Max Gazzè torna alle radici: “Tra pizzica, taranta e saltarello porto l’etno folk nel mio pop”
“Il progetto Musicae loci, musiche dei luoghi, è nato due anni fa: volevo sperimentare la commistione di più sonorità, quelle delle orchestre popolari emesse da liuti, violini e zampogne, innestate su brani rock. Ci siamo divertiti a sostituire gli arrangiamenti pop con quelli delle grandi orchestre, da quella popolare del saltarello (abruzzese) a quella calabrese e ancora fino liscio romagnolo”.
Parola di Max Gazzè, che dopo aver girato a lungo l’Italia con queste e altre bande musicali (ad esempio quella della pizzica e della taranta) rileggendo il suo rock d’autore, ora mette in scena il gran finale di partita, La lunga notte di musicae loci, in cartellone venerdì 6 all’Auditorium Parco della Musica di Roma. Un percorso che – tra le tante magie della musica – punta su quella di tramandare la storia e la memoria dei luoghi, proprio con i suoni etno folk della tradizione popolare.
Come si è snodato esattamente il progetto?
“Abbiamo suonato lo stesso brano in versione liscio come in stile saltarello calabro e via dicendo. Quando la veste cambia, tutto prende un colore diverso. E’ stato molto suggestivo l’uso di questi strumenti, un po’ l’altra faccia della musica di oggi, tutta digitale e sequencer. In queste occasioni non c’erano neanche metronomi e click. Anche perché oltre all’armonia, un brano si fa sentire anche per l’andamento, il suo movimento ritmico, che magari può essere ternario, binario, eccetera…”.
Quali tra le sue canzoni le sono piaciute di più nella versione popolare
“Faremo Sotto casa, La vita com’è, Mentre dormi, Una musica può fare e molti altri… Mi piacciano tutti ovviamente! Ho fatto le selezione con Dedo, con lui ho scelto quali brani fare il 6, tra quelli suonati in questi due anni di esperienza con questi musicisti incredibili di grande competenza. Sono artisti pazzeschi e ci sono tante voci sublimi”.
Un suo bilancio personale a trent’anni e più da quando suonava sulla pedana del Locale di vicolo del Fico, periodo che ha accompagnato il suo debutto discografico?
“Passare dalla pedana del Locale al grande palco del Circo Massimo è stato un lungo percorso. Il nostro comune inizio, è stato quel piccolo club a vicolo del Fico. Dove oltre agli attori, ai musicisti, agli artisti, c’era anche qualcuno che quel club lo ha raccontato. Altrimenti sarebbe stato come l’albero che cade senza fare rumore, insomma nessuno se ne accorge”.

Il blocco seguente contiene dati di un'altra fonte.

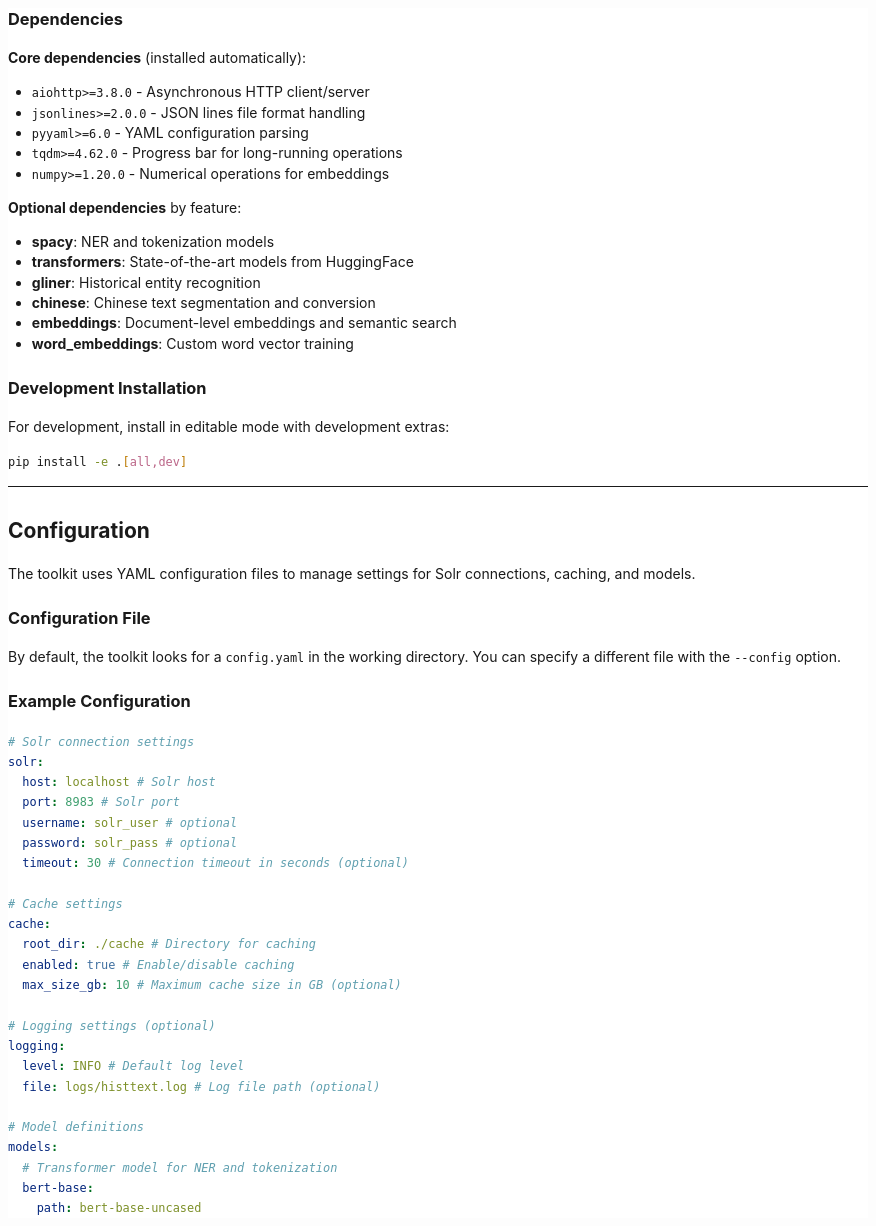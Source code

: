 ### Dependencies

**Core dependencies** (installed automatically):

- `aiohttp>=3.8.0` - Asynchronous HTTP client/server
- `jsonlines>=2.0.0` - JSON lines file format handling
- `pyyaml>=6.0` - YAML configuration parsing
- `tqdm>=4.62.0` - Progress bar for long-running operations
- `numpy>=1.20.0` - Numerical operations for embeddings

**Optional dependencies** by feature:

- **spacy**: NER and tokenization models
- **transformers**: State-of-the-art models from HuggingFace
- **gliner**: Historical entity recognition
- **chinese**: Chinese text segmentation and conversion
- **embeddings**: Document-level embeddings and semantic search
- **word_embeddings**: Custom word vector training

### Development Installation

For development, install in editable mode with development extras:

```bash
pip install -e .[all,dev]
```

---

## Configuration

The toolkit uses YAML configuration files to manage settings for Solr connections, caching, and models.

### Configuration File

By default, the toolkit looks for a `config.yaml` in the working directory. You can specify a different file with the `--config` option.

### Example Configuration

```yaml
# Solr connection settings
solr:
  host: localhost # Solr host
  port: 8983 # Solr port
  username: solr_user # optional
  password: solr_pass # optional
  timeout: 30 # Connection timeout in seconds (optional)

# Cache settings
cache:
  root_dir: ./cache # Directory for caching
  enabled: true # Enable/disable caching
  max_size_gb: 10 # Maximum cache size in GB (optional)

# Logging settings (optional)
logging:
  level: INFO # Default log level
  file: logs/histtext.log # Log file path (optional)

# Model definitions
models:
  # Transformer model for NER and tokenization
  bert-base:
    path: bert-base-uncased
```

Quanto e come hai sviluppato questa consapevolezza?
“E’ un approccio che si è sviluppato nel tempo, grazie anche alla lettura di storie zen, che a volte hanno anche una certa ironia, ma in realtà lo scopo è di farti riflettere. A volte i maestri zen ti rispondono: ‘Non ho niente da insegnarti’. Il senso di tutto questo è che ogni cosa è quella che è, tutto è giusto e niente è sbagliato. A esempio queste storie raccontano come in natura gli alberi hanno rami lunghi e rami corti… Quindi avere cinque figli come ho io, ma anche averne nessuno come tanta gente è giusto. Mi sono sempre domandato come sarebbe stata la mia vita senza figli, però è una domanda poco profonda: tutto ciò che accade fa parte di un unico equilibrio. Ogni esistenza procede e si sviluppa a modo suo. Certo questi ragionamenti non valgono quando devi pagare l’affitto. E – in realtà – in non molti altri casi. Questo approccio non è una propriamente questione di saggezza, il punto è che bisogna ‘non resistere’ a ciò che cambia. Infatti a volte il voler risolvere compulsivamente un problema, non funziona. Anzi può sortire un effetto contrario”.